December: Nevermind reaches US Top 10.

1992

January: Kurt and Chris French kiss live on US TV. Hormoaning six-track CD issued in Japan. Nevermind knocks Michael Jackson’s Dangerous off the US Number One slot.

February 24: Kurt and Courtney marry in Hawaii. A female non-denominational minister conducts the ceremony.

March: ‘Come As You Are’ released in UK.

June: Rumours that Kurt has been killed in a car smash. Dates in Ireland go ahead. Kurt collapses with “mystery virus” after Belfast show.

July: Kurt returns home to find that notebooks containing songs for the next album have perished in a flood at his home. “Nirvana to split” rumours gather momentum.

August 17: Kurt hospitalised with stomach problems.

August 19: Courtney gives birth to Frances Bean Cobain.

August 30: Nirvana headline Reading festival.

September: Nirvana banned from performing ‘Rape Me’ on MTV awards show.
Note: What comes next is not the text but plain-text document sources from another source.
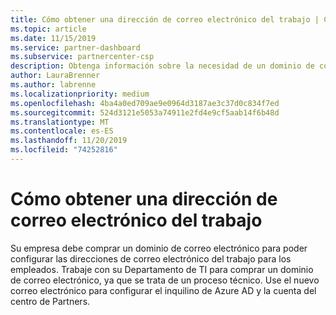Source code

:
 ```yaml
---
title: Cómo obtener una dirección de correo electrónico del trabajo | Centro de Partners
ms.topic: article
ms.date: 11/15/2019
ms.service: partner-dashboard
ms.subservice: partnercenter-csp
description: Obtenga información sobre la necesidad de un dominio de correo electrónico antes de configurar una cuenta de Azure AD en el centro de Partners. Aprenda también a comprar un dominio de correo electrónico.
author: LauraBrenner
ms.author: labrenne
ms.localizationpriority: medium
ms.openlocfilehash: 4ba4a0ed709ae9e0964d3187ae3c37d0c834f7ed
ms.sourcegitcommit: 524d3121e5053a74911e2fd4e9cf5aab14f6b48d
ms.translationtype: MT
ms.contentlocale: es-ES
ms.lasthandoff: 11/20/2019
ms.locfileid: "74252816"
---
```

# <a name="how-to-get-a-work-email-address"></a>Cómo obtener una dirección de correo electrónico del trabajo

Su empresa debe comprar un dominio de correo electrónico para poder configurar las direcciones de correo electrónico del trabajo para los empleados. Trabaje con su Departamento de TI para comprar un dominio de correo electrónico, ya que se trata de un proceso técnico. Use el nuevo correo electrónico para configurar el inquilino de Azure AD y la cuenta del centro de Partners.
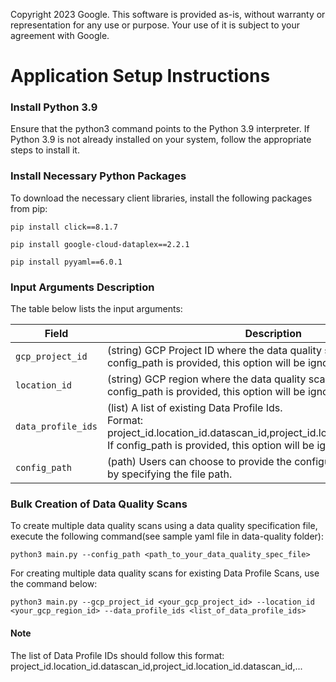 Copyright 2023 Google. This software is provided as-is, without warranty or representation for any use or purpose. Your use of it is subject to your agreement with Google.

# Application Setup Instructions

### Install Python 3.9
Ensure that the python3 command points to the Python 3.9 interpreter. If Python 3.9 is not already installed on your system, follow the appropriate steps to install it. 
### Install Necessary Python Packages
To download the necessary client libraries, install the following packages from pip:

`pip install click==8.1.7`

`pip install google-cloud-dataplex==2.2.1`

`pip install pyyaml==6.0.1`

### Input Arguments Description

The table below lists the input arguments: 

<table>
  <thead>
    <tr>
      <th>Field</th>
      <th>Description</th>
    </tr>
  </thead>
<tbody>
    <tr>
      <td><code>gcp_project_id</code></td>
      <td>(string) GCP Project ID where the data quality scans will be created. If config_path is provided, this option will be ignored.</td>
    </tr>
    <tr>
      <td><code>location_id</code></td>
      <td>(string) GCP region where the data quality scans will be created. If config_path is provided, this option will be ignored.</td>
    </tr>
    <tr>
      <td><code>data_profile_ids</code></td>
      <td>(list) A list of existing Data Profile Ids. 
      <br> Format: project_id.location_id.datascan_id,project_id.location_id.datascan_id,...         
        <br>If config_path is provided, this option will be ignored.</td>
    </tr>
    <tr>
      <td><code>config_path</code></td>
      <td>(path) Users can choose to provide the configuration via a YAML file by specifying the file path.</td>
    </tr>
</tbody>
</table>

### Bulk Creation of Data Quality Scans

To create multiple data quality scans using a data quality specification file, execute the following command(see sample yaml file in data-quality folder):

```
python3 main.py --config_path <path_to_your_data_quality_spec_file>
```

For creating multiple data quality scans for existing Data Profile Scans, use the command below:

```
python3 main.py --gcp_project_id <your_gcp_project_id> --location_id <your_gcp_region_id> --data_profile_ids <list_of_data_profile_ids>
```

#### <b>Note</b> 

The list of Data Profile IDs should follow this format:
project_id.location_id.datascan_id,project_id.location_id.datascan_id,...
The band win two categories for ‘Teen Spirit’ video.

December: ‘In Bloom’ single issued in Britain. Incesticide rarities album released worldwide. Steve Albini appointed producer for next album.

1993

January: ‘Oh The Guilt’/’Puss’ joint single with Jesus Lizard issued on Touch & Go.
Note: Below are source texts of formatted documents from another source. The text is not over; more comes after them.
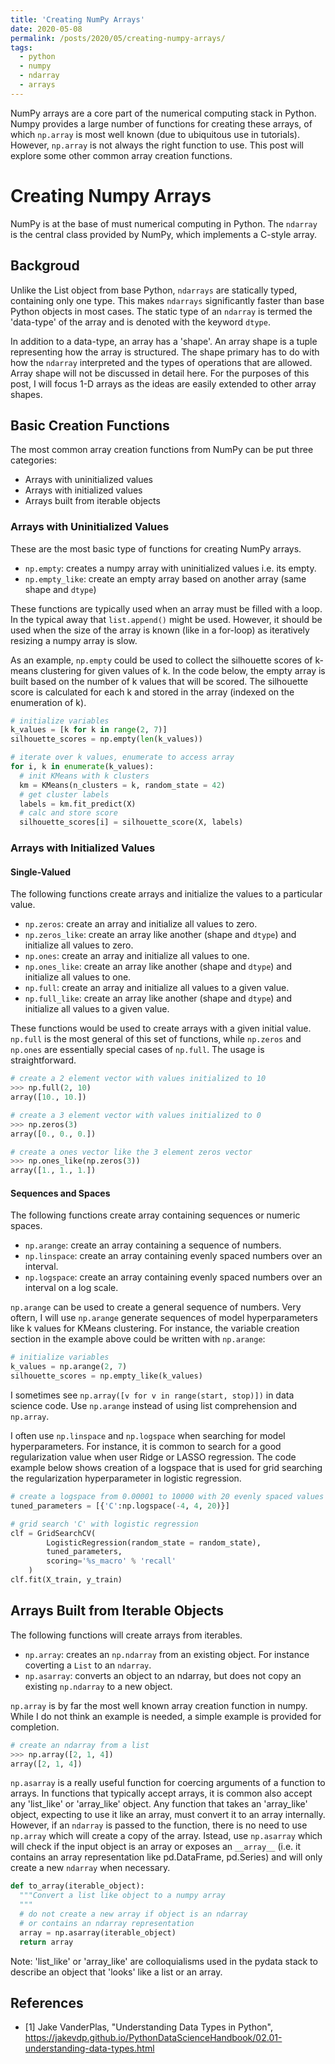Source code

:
 ```yaml
---
title: 'Creating NumPy Arrays'
date: 2020-05-08
permalink: /posts/2020/05/creating-numpy-arrays/
tags:
  - python
  - numpy
  - ndarray
  - arrays
---
```


NumPy arrays are a core part of the numerical computing stack in Python.
Numpy provides a large number of functions for creating these arrays, 
of which `np.array` is most well known (due to ubiquitous use in tutorials).
However, `np.array` is not always the right function to use.
This post will explore some other common array creation functions.

# Creating Numpy Arrays

NumPy is at the base of must numerical computing in Python.
The `ndarray` is the central class provided by NumPy, which implements a C-style array.

## Backgroud

Unlike the List object from base Python, `ndarrays` are statically typed,
 containing only one type.
This makes `ndarrays` significantly faster than base Python objects in most cases.
The static type of an `ndarray` is termed the 'data-type' of the array and is denoted with the keyword `dtype`. 

In addition to a data-type, an array has a 'shape'.
An array shape is a tuple representing how the array is structured.
The shape primary has to do with how the `ndarray` interpreted and
 the types of operations that are allowed.
Array shape will not be discussed in detail here.
For the purposes of this post, I will focus 1-D arrays as the ideas are easily extended to other array shapes.


## Basic Creation Functions

The most common array creation functions from NumPy can be put three categories: 

* Arrays with uninitialized values
* Arrays with initialized values
* Arrays built from iterable objects

### Arrays with Uninitialized Values

These are the most basic type of functions for creating NumPy arrays.

* `np.empty`: creates a numpy array with uninitialized values i.e. its empty.
* `np.empty_like`: create an empty array based on another array (same shape and `dtype`)

These functions are typically used when an array must be filled with a loop.
In the typical away that `list.append()` might be used.
However, it should be used when the size of the array is known (like in a for-loop) as iteratively resizing a numpy array is slow.

As an example, `np.empty` could be used to collect the silhouette scores of k-means clustering for given values of k.
In the code below, the empty array is built based on the number of k values that will be scored.
The silhouette score is calculated for each k and stored in the array (indexed on the enumeration of k).

```python
# initialize variables
k_values = [k for k in range(2, 7)]
silhouette_scores = np.empty(len(k_values))

# iterate over k values, enumerate to access array
for i, k in enumerate(k_values):
  # init KMeans with k clusters
  km = KMeans(n_clusters = k, random_state = 42)
  # get cluster labels
  labels = km.fit_predict(X)
  # calc and store score
  silhouette_scores[i] = silhouette_score(X, labels)
```

### Arrays with Initialized Values

#### Single-Valued

The following functions create arrays and initialize the values to a particular value.

* `np.zeros`: create an array and initialize all values to zero.
* `np.zeros_like`: create an array like another (shape and `dtype`) and initialize all values to zero.
* `np.ones`: create an array and initialize all values to one.
* `np.ones_like`: create an array like another (shape and `dtype`) and initialize all values to one.
* `np.full`: create an array and initialize all values to a given value.
* `np.full_like`: create an array like another (shape and `dtype`) and initialize all values to a given value.

These functions would be used to create arrays with a given initial value.
`np.full` is the most general of this set of functions,
 while `np.zeros` and `np.ones` are essentially special cases of `np.full`.
The usage is straightforward.

```python
# create a 2 element vector with values initialized to 10
>>> np.full(2, 10)
array([10., 10.])

# create a 3 element vector with values initialized to 0
>>> np.zeros(3)
array([0., 0., 0.])

# create a ones vector like the 3 element zeros vector
>>> np.ones_like(np.zeros(3))
array([1., 1., 1.])
```

#### Sequences and Spaces

The following functions create array containing sequences or numeric spaces.

* `np.arange`: create an array containing a sequence of numbers.
* `np.linspace`: create an array containing evenly spaced numbers over an interval.
* `np.logspace`: create an array containing evenly spaced numbers over an interval on a log scale.

`np.arange` can be used to create a general sequence of numbers.
Very oftern, I will use `np.arange` generate sequences of model hyperparameters like k values for KMeans clustering.
For instance, the variable creation section in the example above could be written with `np.arange`:

```python
# initialize variables
k_values = np.arange(2, 7)
silhouette_scores = np.empty_like(k_values)
```

I sometimes see `np.array([v for v in range(start, stop)])` in data science code.
Use `np.arange` instead of using list comprehension and `np.array`.

I often use `np.linspace` and `np.logspace` when searching for model hyperparameters.
For instance, it is common to search for a good regularization value when user Ridge or LASSO regression.
The code example below shows creation of a logspace that is used for grid searching the regularization hyperparameter in logistic regression.

```python
# create a logspace from 0.00001 to 10000 with 20 evenly spaced values
tuned_parameters = [{'C':np.logspace(-4, 4, 20)}]

# grid search 'C' with logistic regression
clf = GridSearchCV(
        LogisticRegression(random_state = random_state),
        tuned_parameters,
        scoring='%s_macro' % 'recall'
    )
clf.fit(X_train, y_train)
```

## Arrays Built from Iterable Objects

The following functions will create arrays from iterables.

* `np.array`: creates an `np.ndarray` from an existing object. For instance coverting a `List` to an `ndarray`.
* `np.asarray`: converts an object to an ndarray, but does not copy an existing `np.ndarray` to a new object.

`np.array` is by far the most well known array creation function in numpy.
While I do not think an example is needed, a simple example is provided for completion.

```python
# create an ndarray from a list
>>> np.array([2, 1, 4])
array([2, 1, 4])
```

`np.asarray` is a really useful function for coercing arguments of a function to arrays.
In functions that typically accept arrays, it is common also accept any 'list\_like' or 'array\_like' object.
Any function that takes an 'array\_like' object, expecting to use it like an array, must convert it to an array internally.
However, if an `ndarray` is passed to the function, there is no need to use `np.array` which will create a copy of the array.
Istead, use `np.asarray` which will check if the input object is an array or exposes an `__array__` 
 (i.e. it contains an array representation like pd.DataFrame, pd.Series)
 and will only create a new `ndarray` when necessary.

```python
def to_array(iterable_object):
  """Convert a list like object to a numpy array
  """
  # do not create a new array if object is an ndarray
  # or contains an ndarray representation
  array = np.asarray(iterable_object)
  return array

```

Note: 'list\_like' or 'array\_like' are colloquialisms used in the pydata stack to describe an object that 'looks' like a list or an array.

## References

* \[1\] Jake VanderPlas, "Understanding Data Types in Python", https://jakevdp.github.io/PythonDataScienceHandbook/02.01-understanding-data-types.html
February 14: Basic tracks for album are begun.

February 17: Basic tracks finished.

April: Album working title is announced as I Hate Myself And I Want To Die. Nirvana headline benefit for Bosnian rape victims of the San Francisco Cow Palace.

August: Pat Smear, ex-Germs guitarist, joins Nirvana for their US tour. ‘Heart Shaped Box’ single released.

September 8: Kurt and Courtney appear on stage together for the first time at a show in Hollywood. They play ‘Penny Royal Tea’ and Leadbelly’s ‘Where Did You Sleep Last Night’.

September 13: In Utero released.

November: The song ‘I Hate Myself And I Want To Die’, removed at the last minute from In Utero, is released on the album The Beavis and Butt-Head Experience.

December 6: ‘All Apologies’/’Rape Me’, Nirvana’s final single, is released.

1994

January: Nirvana confirmed to headline Lollapalooza IV. The AIDS charity No Alternative album released in UK. It includes an excellent unlisted track by Nirvana, ‘Verse Chorus Verse’.

February: Nirvana’s projected spring UK dates sell out in a day. The Maker reviews the Paris show of February 14. Nirvana’s final European gig is in Marino, Italy just before Kurt’s 27th birthday.

March 4: Kurt Cobain goes into a coma for 20 hours after overdosing on Roipnol and champagne.

March 26: Kurt is reported to be “restored to full health and looking forward to touring the UK.” Nirvana promise to “give their British fans the show of their lives.”

April 8: Kurt Cobain found dead in his Seattle home by electrician Gary Smith. A suicide note was recovered nearby.